Here are a few papers I found most interesting in the flood of new pre-prints on arXiv. There was ACL’s camera-ready deadline and the start of the EMNLP anonymity period, so there were many more papers than usual.

What is the best recipe for character-level encoder-only modeling?

A paper from DeepMind accepted to ACL 2023 systematically (and empirically) studies how to train a BERT-like model that works directly with character-level inputs using existing architectural building blocks. Transformers work well with word-like units, so the main trick with character-level models is that the long character-level input needs to be downsampled first to get latent word-like units. In the end, the hidden states need to be upsampled again to produce characters. According to this paper, the best option is combining two existing architectures: CANINE and Charformer. But the main message from the paper is that it does not work well without using proper tokenization for masked language modeling during training. It remains a mystery to me why such powerful models as Transformers cannot learn such a simple task as tokenization end-to-end with the rest. (I also discuss character-level modeling in a post about our paper from last year’s Findings of ACL.)

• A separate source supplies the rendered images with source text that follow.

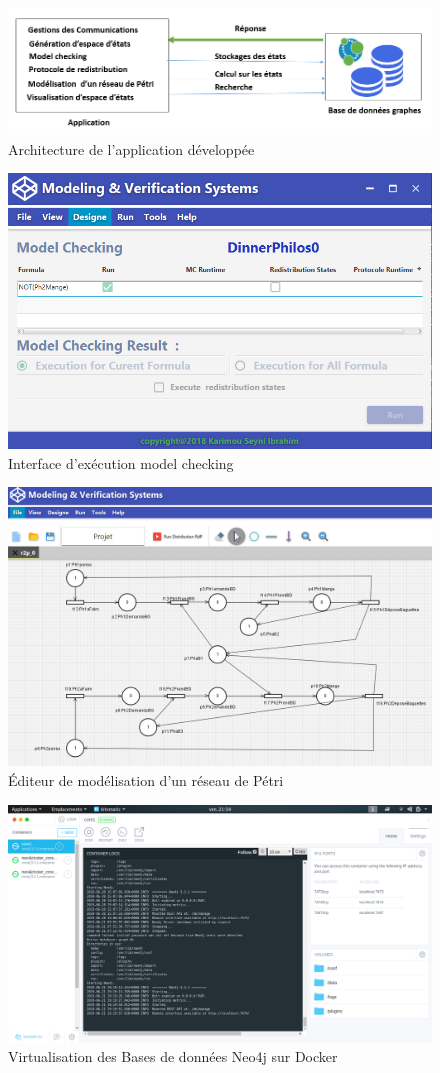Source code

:\begin{figure} [h]
	\centering
	\includegraphics[width=0.7\linewidth]{img/architecture}
	\caption{Architecture de l'application développée}
	\label{fig:architecture}
\end{figure}
\begin{figure} [h]
	\centering
	\includegraphics[width=0.7\linewidth]{img/mcapp}
	\caption{Interface d'exécution model checking}
	\label{mc}
\end{figure}
\begin{figure}  
	\centering
	\includegraphics[width=0.7\linewidth]{img/apppetrinet}
	\caption{Éditeur de modélisation d'un réseau de Pétri} \label{apppetrinet}
	\label{fig:apppetrinet}
\end{figure}
\begin{figure} 
	\centering
	\includegraphics[width=0.7\linewidth]{img/clusterdocker}
	\caption{Virtualisation des Bases de données Neo4j sur Docker}
	\label{fig:clusterdocker}
\end{figure}
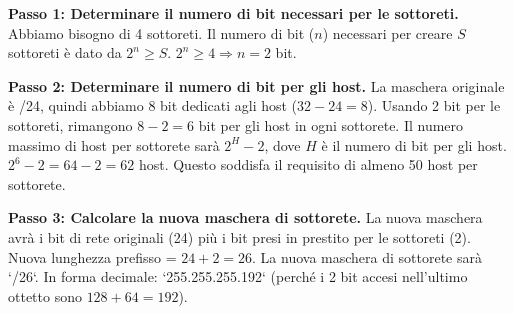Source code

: \textbf{Passo 1: Determinare il numero di bit necessari per le sottoreti.}
Abbiamo bisogno di 4 sottoreti. Il numero di bit ($n$) necessari per creare $S$ sottoreti è dato da $2^n \ge S$.
$2^n \ge 4 \Rightarrow n=2$ bit.

\textbf{Passo 2: Determinare il numero di bit per gli host.}
La maschera originale è /24, quindi abbiamo 8 bit dedicati agli host ($32 - 24 = 8$).
Usando 2 bit per le sottoreti, rimangono $8 - 2 = 6$ bit per gli host in ogni sottorete.
Il numero massimo di host per sottorete sarà $2^H - 2$, dove $H$ è il numero di bit per gli host.
$2^6 - 2 = 64 - 2 = 62$ host. Questo soddisfa il requisito di almeno 50 host per sottorete.

\textbf{Passo 3: Calcolare la nuova maschera di sottorete.}
La nuova maschera avrà i bit di rete originali (24) più i bit presi in prestito per le sottoreti (2).
Nuova lunghezza prefisso = $24 + 2 = 26$.
La nuova maschera di sottorete sarà `/26`.
In forma decimale: `255.255.255.192` (perché i 2 bit accesi nell'ultimo ottetto sono $128 + 64 = 192$).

Taxi1500: A Multilingual Dataset for Text Classification in 1500 Languages

Folks from LMU Munich did interesting stuff with the multi-parallel Bible corpus. They built a highly multilingual classification benchmark called Texi1500. The task is Bible verse classification in 1500 languages into (IMO rather funny) classes: Recommendation, Faith, Description, Sin, Grace, and Violence. They compare mBERT, XLM-R, XLM-L, and Glot500 (XLM-R finetuned to cover more languages), for head languages (= high resource); everything except mBERT is comparable in zero-shot transfer and in-language training setup. Glot500 is better for tail (= low-resource) languages covered by the model but similar to other models (which means quite bad) for the languages not covered by any models.

Subword Segmental Machine Translation: Unifying Segmentation and Target Sentence Generation

A pre-print from the University of Cape Town presents a novel way of jointly learning machine translation and target language segmentation. It is based on Dynamic Programming Encoding (DPE, see also MT Weekly 43). In DPE, the decoder has character-level input and subword output. Similarly to CTC, at training time, it sums all possible target sequence segmentation using a dynamic programming algorithm. At inference time, it can select the most probable segmentation. In the original paper, they got good segmentations, but the translation results were not that great.

This paper introduces an extension of this. They generate the target sentence character by character (using a small LSTM decoder) and dynamically resegment (and thus re-rank) the generated output. They test their approach on a few morphologically complex languages from the Flores 101 test set. The results are rather mixed (which is a pity because the algorithm is really cool).

PaLM 2 Technical Report

Google released PaLM 2, including a technical report. At first glance, it seems to have the best multilingual properties from the current large language models. The reason might be that they also used parallel data for training.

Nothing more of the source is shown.